* ACTIVITY *
A single number is the answer: how many lines of the entries contain the word "body"?

* MATERIALS PROVIDED *
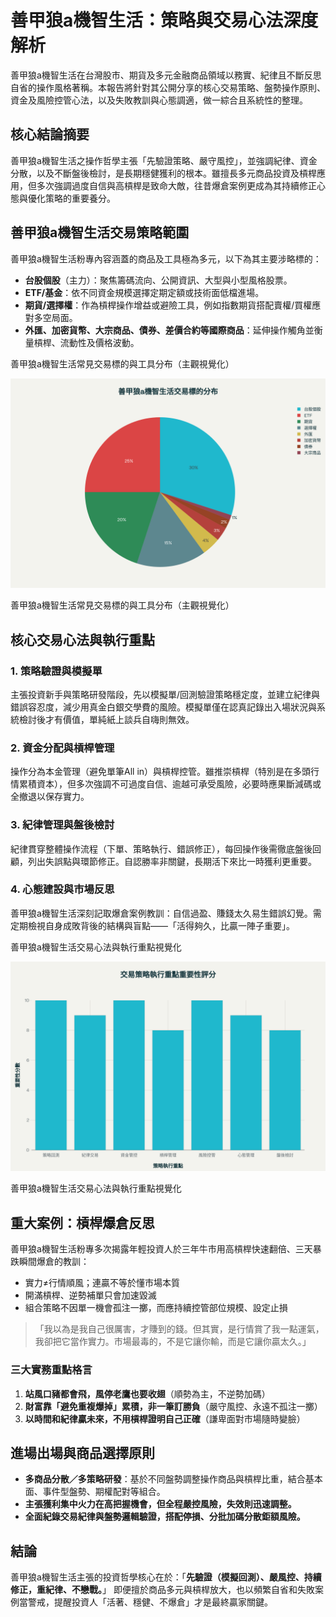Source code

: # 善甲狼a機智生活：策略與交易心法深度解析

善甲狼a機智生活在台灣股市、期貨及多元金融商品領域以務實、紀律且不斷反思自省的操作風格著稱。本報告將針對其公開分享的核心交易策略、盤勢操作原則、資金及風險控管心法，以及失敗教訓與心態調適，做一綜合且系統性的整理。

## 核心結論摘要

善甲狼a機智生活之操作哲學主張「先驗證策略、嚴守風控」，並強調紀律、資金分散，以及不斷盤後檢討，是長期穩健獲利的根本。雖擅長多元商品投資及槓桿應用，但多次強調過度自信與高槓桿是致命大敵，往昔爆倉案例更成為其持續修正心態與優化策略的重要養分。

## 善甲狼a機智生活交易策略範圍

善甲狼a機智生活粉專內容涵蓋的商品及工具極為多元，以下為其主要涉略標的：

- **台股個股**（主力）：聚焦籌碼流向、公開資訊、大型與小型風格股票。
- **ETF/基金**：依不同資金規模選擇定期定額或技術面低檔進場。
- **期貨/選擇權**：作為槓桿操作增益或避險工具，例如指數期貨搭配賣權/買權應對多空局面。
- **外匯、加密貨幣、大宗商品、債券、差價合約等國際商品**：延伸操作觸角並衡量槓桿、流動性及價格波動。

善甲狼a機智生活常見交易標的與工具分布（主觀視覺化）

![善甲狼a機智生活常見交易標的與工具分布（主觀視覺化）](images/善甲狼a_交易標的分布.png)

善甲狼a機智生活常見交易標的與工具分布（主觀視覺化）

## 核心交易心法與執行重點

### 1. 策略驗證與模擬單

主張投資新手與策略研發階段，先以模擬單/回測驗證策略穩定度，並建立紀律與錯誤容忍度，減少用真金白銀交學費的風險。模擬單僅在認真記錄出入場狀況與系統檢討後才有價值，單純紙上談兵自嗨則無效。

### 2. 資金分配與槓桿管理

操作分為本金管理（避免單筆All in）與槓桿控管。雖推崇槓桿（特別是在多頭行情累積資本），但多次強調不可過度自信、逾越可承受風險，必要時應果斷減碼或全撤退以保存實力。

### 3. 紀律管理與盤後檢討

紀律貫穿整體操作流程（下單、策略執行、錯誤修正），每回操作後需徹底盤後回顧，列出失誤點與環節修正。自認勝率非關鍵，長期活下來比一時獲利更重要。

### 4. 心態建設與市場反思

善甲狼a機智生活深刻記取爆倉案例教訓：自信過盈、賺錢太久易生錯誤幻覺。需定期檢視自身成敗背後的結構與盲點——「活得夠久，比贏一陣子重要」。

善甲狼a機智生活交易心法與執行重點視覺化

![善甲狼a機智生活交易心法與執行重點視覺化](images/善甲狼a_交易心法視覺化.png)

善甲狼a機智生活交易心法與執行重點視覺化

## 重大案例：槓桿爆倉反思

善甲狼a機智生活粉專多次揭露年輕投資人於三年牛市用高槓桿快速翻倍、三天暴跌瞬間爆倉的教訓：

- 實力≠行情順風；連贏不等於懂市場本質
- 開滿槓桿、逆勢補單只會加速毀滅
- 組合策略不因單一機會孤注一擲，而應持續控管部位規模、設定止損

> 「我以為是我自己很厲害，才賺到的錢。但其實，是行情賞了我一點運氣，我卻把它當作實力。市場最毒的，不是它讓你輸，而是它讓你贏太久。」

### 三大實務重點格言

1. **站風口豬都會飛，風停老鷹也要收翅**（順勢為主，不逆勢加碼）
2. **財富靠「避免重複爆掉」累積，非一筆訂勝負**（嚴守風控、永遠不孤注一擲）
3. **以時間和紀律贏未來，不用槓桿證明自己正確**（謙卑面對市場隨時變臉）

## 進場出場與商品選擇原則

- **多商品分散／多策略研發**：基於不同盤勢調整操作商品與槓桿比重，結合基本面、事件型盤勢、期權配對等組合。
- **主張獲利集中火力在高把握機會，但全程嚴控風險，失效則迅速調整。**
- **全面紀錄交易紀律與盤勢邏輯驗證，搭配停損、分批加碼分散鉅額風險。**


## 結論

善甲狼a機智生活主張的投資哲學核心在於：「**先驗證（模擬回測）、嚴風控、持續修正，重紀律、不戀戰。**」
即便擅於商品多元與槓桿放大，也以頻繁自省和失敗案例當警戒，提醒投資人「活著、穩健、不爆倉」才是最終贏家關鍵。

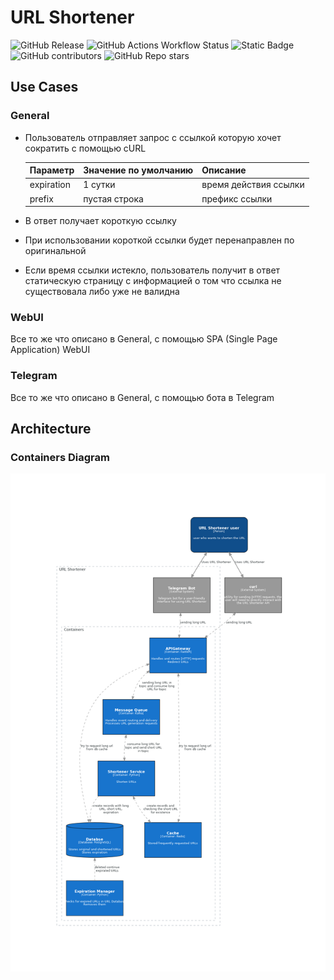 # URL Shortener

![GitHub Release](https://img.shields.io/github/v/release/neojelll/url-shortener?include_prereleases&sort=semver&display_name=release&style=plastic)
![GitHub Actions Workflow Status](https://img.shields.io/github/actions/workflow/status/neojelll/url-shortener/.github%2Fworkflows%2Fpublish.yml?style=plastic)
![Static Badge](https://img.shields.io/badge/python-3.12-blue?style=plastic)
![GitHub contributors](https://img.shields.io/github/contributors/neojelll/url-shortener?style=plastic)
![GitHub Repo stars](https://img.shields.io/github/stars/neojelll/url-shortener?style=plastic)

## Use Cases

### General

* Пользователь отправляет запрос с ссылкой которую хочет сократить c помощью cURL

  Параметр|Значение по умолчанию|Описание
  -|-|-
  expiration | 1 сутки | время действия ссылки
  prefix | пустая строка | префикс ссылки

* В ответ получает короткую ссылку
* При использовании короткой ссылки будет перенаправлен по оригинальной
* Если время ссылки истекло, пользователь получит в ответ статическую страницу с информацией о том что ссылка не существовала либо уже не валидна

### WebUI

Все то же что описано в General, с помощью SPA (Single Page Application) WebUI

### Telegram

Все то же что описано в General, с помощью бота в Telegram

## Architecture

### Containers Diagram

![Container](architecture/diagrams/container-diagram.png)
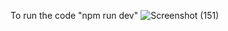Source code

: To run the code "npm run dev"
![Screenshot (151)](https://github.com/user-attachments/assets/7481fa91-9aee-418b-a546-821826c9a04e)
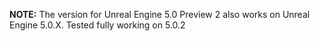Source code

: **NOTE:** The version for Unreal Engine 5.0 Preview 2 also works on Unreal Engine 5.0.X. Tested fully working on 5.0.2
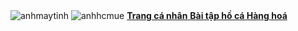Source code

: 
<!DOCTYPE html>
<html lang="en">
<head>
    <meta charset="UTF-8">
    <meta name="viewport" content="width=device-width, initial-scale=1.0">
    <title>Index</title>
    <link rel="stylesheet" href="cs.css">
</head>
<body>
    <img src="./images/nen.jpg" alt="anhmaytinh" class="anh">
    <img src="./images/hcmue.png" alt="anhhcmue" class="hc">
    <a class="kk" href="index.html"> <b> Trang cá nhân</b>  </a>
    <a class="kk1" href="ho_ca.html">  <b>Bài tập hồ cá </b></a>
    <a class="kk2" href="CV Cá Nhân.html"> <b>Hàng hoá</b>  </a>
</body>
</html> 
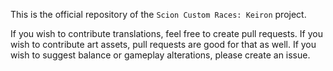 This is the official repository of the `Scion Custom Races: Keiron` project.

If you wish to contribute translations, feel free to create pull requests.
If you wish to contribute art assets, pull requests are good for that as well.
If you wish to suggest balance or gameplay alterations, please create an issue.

==

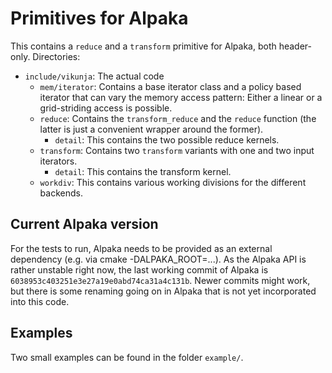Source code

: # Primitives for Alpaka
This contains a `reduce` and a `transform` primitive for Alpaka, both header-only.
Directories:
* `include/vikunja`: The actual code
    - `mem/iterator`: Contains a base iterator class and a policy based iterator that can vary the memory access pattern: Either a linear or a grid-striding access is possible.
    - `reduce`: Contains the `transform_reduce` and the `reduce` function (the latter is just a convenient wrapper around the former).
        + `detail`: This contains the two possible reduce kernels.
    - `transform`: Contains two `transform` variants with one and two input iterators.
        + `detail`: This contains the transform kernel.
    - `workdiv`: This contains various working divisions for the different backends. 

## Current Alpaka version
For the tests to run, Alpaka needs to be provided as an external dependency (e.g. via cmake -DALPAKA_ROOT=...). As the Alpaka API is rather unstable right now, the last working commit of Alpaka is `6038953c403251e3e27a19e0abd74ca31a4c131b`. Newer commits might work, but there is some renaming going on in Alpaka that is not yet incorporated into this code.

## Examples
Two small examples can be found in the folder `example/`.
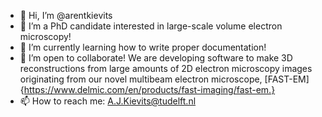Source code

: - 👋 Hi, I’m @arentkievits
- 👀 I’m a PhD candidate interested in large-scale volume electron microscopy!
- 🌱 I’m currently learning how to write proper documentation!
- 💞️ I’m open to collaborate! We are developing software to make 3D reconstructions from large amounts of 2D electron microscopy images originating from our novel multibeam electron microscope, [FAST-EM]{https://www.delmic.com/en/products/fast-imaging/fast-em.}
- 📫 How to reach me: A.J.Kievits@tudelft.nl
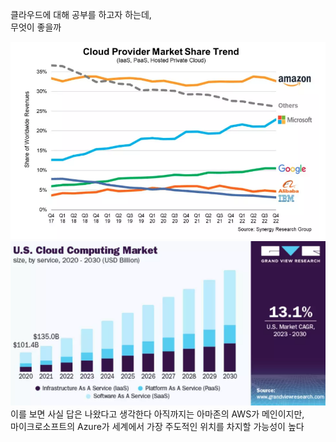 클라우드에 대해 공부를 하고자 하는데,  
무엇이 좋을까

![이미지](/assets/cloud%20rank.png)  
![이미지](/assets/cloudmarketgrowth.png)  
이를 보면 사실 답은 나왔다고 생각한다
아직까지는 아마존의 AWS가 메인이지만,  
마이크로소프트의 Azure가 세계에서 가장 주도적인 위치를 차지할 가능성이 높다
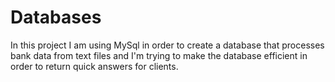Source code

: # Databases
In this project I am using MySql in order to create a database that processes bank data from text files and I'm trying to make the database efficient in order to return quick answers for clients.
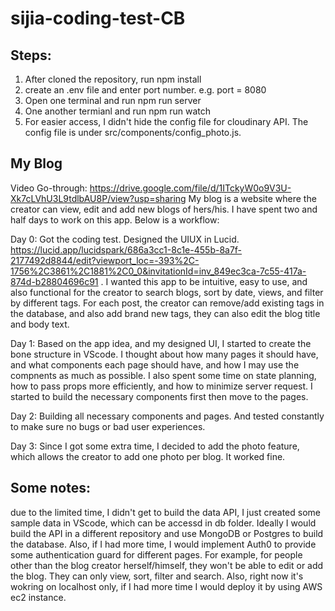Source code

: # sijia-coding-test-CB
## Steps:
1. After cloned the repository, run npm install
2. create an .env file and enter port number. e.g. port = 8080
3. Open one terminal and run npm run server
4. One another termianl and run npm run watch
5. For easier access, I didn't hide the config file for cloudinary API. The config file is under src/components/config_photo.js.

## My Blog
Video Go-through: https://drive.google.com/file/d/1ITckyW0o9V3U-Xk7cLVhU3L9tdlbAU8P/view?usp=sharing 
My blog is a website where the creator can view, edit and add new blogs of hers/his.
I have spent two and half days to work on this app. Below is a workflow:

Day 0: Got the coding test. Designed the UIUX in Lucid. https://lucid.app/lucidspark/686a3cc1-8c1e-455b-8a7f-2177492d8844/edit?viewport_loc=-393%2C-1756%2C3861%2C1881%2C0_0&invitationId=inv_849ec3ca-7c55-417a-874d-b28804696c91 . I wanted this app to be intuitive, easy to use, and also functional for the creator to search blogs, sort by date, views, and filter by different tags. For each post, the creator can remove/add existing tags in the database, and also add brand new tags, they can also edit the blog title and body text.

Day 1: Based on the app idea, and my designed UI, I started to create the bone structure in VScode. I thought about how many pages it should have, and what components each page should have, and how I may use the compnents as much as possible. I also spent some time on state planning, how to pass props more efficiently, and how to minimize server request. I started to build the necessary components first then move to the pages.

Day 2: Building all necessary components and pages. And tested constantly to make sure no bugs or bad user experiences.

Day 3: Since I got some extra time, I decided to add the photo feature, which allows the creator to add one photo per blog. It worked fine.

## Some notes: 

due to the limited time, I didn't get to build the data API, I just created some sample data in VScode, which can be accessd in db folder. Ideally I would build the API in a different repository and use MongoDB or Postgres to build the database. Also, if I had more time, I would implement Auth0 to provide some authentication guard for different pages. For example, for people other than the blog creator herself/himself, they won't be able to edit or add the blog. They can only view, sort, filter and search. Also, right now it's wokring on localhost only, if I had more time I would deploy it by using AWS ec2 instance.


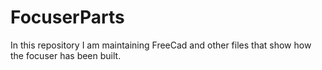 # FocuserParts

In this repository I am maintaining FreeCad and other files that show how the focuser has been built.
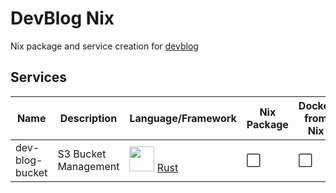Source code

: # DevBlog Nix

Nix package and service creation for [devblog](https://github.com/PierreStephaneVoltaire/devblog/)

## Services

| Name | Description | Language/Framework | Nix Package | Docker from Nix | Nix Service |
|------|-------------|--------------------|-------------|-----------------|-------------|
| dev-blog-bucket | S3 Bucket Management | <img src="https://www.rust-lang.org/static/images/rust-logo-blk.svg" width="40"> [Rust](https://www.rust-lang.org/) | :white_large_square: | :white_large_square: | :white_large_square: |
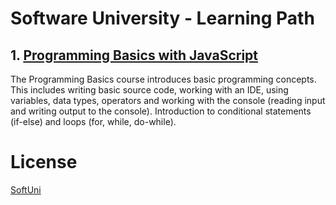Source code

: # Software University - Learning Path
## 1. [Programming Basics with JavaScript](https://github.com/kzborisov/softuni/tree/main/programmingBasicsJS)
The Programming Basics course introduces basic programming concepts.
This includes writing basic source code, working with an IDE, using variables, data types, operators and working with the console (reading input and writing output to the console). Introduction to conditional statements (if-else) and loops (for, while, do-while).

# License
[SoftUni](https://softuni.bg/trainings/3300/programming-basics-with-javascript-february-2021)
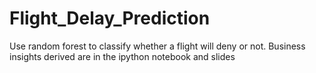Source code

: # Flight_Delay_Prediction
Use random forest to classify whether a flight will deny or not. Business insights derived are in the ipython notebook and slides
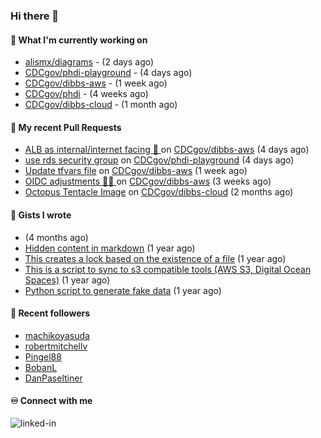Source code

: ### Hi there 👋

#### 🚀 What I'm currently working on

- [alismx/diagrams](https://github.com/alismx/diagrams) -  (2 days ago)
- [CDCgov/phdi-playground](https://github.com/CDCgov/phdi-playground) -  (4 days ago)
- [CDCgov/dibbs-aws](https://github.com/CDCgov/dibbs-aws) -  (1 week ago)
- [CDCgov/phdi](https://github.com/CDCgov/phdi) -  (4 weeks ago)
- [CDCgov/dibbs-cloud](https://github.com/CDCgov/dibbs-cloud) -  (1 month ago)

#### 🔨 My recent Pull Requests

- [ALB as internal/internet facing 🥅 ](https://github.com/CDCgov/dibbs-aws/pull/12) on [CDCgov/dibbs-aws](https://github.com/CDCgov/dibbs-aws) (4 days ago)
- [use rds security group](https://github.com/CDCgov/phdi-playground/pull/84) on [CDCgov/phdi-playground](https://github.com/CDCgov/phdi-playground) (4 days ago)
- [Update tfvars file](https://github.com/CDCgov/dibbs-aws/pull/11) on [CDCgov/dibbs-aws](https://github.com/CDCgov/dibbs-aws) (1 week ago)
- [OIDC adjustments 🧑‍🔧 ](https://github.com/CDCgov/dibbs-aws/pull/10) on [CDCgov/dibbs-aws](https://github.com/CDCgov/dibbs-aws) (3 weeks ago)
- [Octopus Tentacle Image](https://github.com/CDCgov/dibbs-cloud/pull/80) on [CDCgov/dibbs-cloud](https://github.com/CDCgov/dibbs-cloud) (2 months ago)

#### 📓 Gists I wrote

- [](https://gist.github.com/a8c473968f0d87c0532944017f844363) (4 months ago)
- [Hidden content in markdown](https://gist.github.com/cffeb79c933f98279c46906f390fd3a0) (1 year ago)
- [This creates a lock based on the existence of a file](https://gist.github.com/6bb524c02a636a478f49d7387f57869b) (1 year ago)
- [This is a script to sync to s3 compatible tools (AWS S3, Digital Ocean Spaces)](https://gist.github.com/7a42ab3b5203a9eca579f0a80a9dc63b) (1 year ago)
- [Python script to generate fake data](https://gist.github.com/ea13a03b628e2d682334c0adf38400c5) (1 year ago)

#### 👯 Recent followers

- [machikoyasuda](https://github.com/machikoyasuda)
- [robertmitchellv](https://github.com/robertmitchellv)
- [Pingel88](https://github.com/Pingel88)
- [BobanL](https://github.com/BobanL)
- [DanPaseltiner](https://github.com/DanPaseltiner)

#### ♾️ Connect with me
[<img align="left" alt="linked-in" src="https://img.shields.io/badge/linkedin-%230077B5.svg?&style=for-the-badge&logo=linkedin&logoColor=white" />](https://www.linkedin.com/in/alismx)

--

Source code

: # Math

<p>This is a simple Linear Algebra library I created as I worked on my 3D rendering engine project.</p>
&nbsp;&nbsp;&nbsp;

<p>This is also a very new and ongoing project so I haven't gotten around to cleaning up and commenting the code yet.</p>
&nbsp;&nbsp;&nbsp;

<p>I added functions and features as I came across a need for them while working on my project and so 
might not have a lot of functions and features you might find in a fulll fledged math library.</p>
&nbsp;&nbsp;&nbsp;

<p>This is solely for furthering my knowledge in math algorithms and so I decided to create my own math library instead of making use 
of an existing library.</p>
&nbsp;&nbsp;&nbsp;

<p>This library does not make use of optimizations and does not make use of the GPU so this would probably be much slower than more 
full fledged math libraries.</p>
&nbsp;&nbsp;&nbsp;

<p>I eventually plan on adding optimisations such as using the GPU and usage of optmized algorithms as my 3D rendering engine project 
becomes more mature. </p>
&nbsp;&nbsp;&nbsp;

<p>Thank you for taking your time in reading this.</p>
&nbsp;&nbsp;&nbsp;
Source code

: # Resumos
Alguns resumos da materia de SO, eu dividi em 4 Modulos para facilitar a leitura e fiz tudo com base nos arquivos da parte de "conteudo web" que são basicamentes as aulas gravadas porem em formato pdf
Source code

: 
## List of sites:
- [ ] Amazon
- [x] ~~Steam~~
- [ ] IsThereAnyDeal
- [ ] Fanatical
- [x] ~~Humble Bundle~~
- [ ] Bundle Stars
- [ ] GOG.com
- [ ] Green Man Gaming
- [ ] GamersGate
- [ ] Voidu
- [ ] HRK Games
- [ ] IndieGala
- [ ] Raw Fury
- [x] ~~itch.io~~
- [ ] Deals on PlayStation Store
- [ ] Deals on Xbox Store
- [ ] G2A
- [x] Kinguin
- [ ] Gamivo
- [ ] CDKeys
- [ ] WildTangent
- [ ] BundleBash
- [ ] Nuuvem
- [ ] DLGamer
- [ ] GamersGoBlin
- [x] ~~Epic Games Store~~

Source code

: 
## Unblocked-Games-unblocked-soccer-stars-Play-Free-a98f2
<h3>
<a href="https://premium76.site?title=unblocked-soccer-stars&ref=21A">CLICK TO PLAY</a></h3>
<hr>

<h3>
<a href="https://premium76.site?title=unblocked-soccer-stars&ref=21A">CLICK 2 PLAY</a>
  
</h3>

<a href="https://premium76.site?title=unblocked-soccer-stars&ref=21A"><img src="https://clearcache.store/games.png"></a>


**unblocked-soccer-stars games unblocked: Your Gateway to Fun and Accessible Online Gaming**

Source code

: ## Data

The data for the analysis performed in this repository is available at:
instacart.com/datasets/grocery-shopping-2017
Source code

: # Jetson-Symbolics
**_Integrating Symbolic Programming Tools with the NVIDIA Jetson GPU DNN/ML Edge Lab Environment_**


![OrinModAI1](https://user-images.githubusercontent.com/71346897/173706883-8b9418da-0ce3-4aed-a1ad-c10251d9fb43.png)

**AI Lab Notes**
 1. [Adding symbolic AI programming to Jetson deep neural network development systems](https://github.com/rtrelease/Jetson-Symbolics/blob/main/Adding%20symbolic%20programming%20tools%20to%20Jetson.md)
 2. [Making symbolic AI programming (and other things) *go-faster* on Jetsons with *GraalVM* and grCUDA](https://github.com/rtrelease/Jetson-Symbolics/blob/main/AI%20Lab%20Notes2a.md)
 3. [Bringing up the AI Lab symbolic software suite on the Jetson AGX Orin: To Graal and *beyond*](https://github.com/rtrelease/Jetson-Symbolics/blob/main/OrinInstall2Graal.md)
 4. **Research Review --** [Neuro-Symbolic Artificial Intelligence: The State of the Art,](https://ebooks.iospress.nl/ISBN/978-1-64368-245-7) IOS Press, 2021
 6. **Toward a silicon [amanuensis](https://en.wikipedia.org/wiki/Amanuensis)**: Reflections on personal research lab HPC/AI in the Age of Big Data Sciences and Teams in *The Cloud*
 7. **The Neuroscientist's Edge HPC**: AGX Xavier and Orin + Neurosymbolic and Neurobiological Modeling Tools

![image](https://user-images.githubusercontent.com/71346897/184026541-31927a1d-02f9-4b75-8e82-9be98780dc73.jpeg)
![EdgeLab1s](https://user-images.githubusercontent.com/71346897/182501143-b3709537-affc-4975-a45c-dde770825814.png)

* WRITTEN SOLUTION *
3